Dataset
┌──

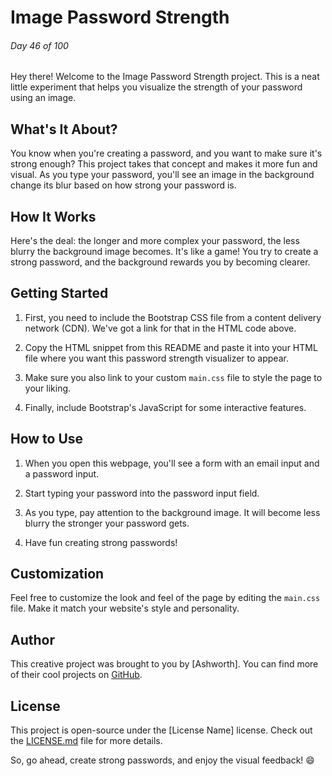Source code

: # Image Password Strength

###### Day 46 of 100

Hey there! Welcome to the Image Password Strength project. This is a neat little experiment that helps you visualize the strength of your password using an image.

## What's It About?

You know when you're creating a password, and you want to make sure it's strong enough? This project takes that concept and makes it more fun and visual. As you type your password, you'll see an image in the background change its blur based on how strong your password is.

## How It Works

Here's the deal: the longer and more complex your password, the less blurry the background image becomes. It's like a game! You try to create a strong password, and the background rewards you by becoming clearer.

## Getting Started

1. First, you need to include the Bootstrap CSS file from a content delivery network (CDN). We've got a link for that in the HTML code above.

2. Copy the HTML snippet from this README and paste it into your HTML file where you want this password strength visualizer to appear.

3. Make sure you also link to your custom `main.css` file to style the page to your liking.

4. Finally, include Bootstrap's JavaScript for some interactive features.

## How to Use

1. When you open this webpage, you'll see a form with an email input and a password input.

2. Start typing your password into the password input field.

3. As you type, pay attention to the background image. It will become less blurry the stronger your password gets.

4. Have fun creating strong passwords!

## Customization

Feel free to customize the look and feel of the page by editing the `main.css` file. Make it match your website's style and personality.

## Author

This creative project was brought to you by [Ashworth]. You can find more of their cool projects on [GitHub](https://github.com/your-github-profile).

## License

This project is open-source under the [License Name] license. Check out the [LICENSE.md](LICENSE.md) file for more details.

So, go ahead, create strong passwords, and enjoy the visual feedback! 😄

└──

Directions for this task
Write out every line above exactly as it is, leaving out the pictures.

Exercise answer
Source code

: # Image Password Strength

###### Day 46 of 100

Hey there! Welcome to the Image Password Strength project. This is a neat little experiment that helps you visualize the strength of your password using an image.

## What's It About?

You know when you're creating a password, and you want to make sure it's strong enough? This project takes that concept and makes it more fun and visual. As you type your password, you'll see an image in the background change its blur based on how strong your password is.

## How It Works

Here's the deal: the longer and more complex your password, the less blurry the background image becomes. It's like a game! You try to create a strong password, and the background rewards you by becoming clearer.

## Getting Started

1. First, you need to include the Bootstrap CSS file from a content delivery network (CDN). We've got a link for that in the HTML code above.

2. Copy the HTML snippet from this README and paste it into your HTML file where you want this password strength visualizer to appear.

3. Make sure you also link to your custom `main.css` file to style the page to your liking.

4. Finally, include Bootstrap's JavaScript for some interactive features.

## How to Use

1. When you open this webpage, you'll see a form with an email input and a password input.

2. Start typing your password into the password input field.

3. As you type, pay attention to the background image. It will become less blurry the stronger your password gets.

4. Have fun creating strong passwords!

## Customization

Feel free to customize the look and feel of the page by editing the `main.css` file. Make it match your website's style and personality.

## Author

This creative project was brought to you by [Ashworth]. You can find more of their cool projects on [GitHub](https://github.com/your-github-profile).

## License

This project is open-source under the [License Name] license. Check out the [LICENSE.md](LICENSE.md) file for more details.

So, go ahead, create strong passwords, and enjoy the visual feedback! 😄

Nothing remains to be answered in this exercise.